I cannot say enough about how much I enjoyed this story. I was immediately drawn into Johnsey’s story, there is so much sadness about his life, but there were so many uplifting moments as well. I was lost in Johnsey’s perpetual state of sadness. But do not take that the wrong way – this was a splendid read – one where I wanted to just reach in and give that sad, sorry man a great big gigantic hug.

Ryan writes with superb description, really with heartbreaking description of a man steeped in loneliness, despair and a victim of intense and lifelong bullying. Johnsey is just this poor, sad and lonely man that means no harm to anyone, he’s just trying to honour his parents memory and their farm and figuring out what in the world he’s supposed to do now that they are gone. Ryan writes about this man’s conflicted state of mind so eloquently it moves you many times over.

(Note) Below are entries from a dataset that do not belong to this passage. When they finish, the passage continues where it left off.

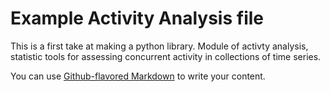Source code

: # Example Activity Analysis file

This is a first take at making a python library. Module of activty analysis, statistic tools for assessing concurrent activity in collections of time series. 

You can use [Github-flavored Markdown](https://guides.github.com/features/mastering-markdown/) to write your content.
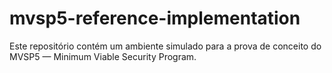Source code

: # mvsp5-reference-implementation
Este repositório contém um ambiente simulado para a prova de conceito do MVSP5 — Minimum Viable Security Program.
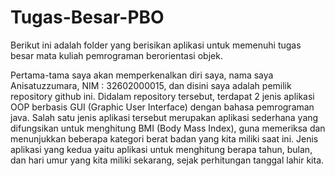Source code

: # Tugas-Besar-PBO

Berikut ini adalah folder yang berisikan aplikasi untuk memenuhi tugas besar mata kuliah pemrograman berorientasi objek.

Pertama-tama saya akan memperkenalkan diri saya, nama saya Anisatuzzumara, NIM : 32602000015, dan disini saya adalah pemilik repository github ini.
Didalam repository tersebut, terdapat 2 jenis aplikasi OOP berbasis GUI (Graphic User Interface) dengan bahasa pemrograman java. Salah satu jenis aplikasi tersebut merupakan aplikasi sederhana yang difungsikan untuk menghitung BMI (Body Mass Index), guna memeriksa dan menunjukkan beberapa kategori berat badan yang kita miliki saat ini. Jenis aplikasi yang kedua yaitu aplikasi untuk menghitung berapa tahun, bulan, dan hari umur yang kita miliki sekarang, sejak perhitungan tanggal lahir kita.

If you are not so concerned about reading a book containing a strong plot, then I highly recommend The Thing About December. I hope you would lose yourself for a time in the world occupied by Johnsey, because as sad as it is, there was something still very uplifting, kind and gentle about it, and Donal Ryan paints this man’s life with great vivid details.

(I was thinking that perhaps this one would make the Longlist for the Man Booker Prize 2014, but sadly, it did not.)

Thank you very, very much to Netgalley and Steerforth Press for granting us access to The Thing About December. It’s a haunting story and one that I miss, as heartbreaking as it was to read of Johnsey’s pain.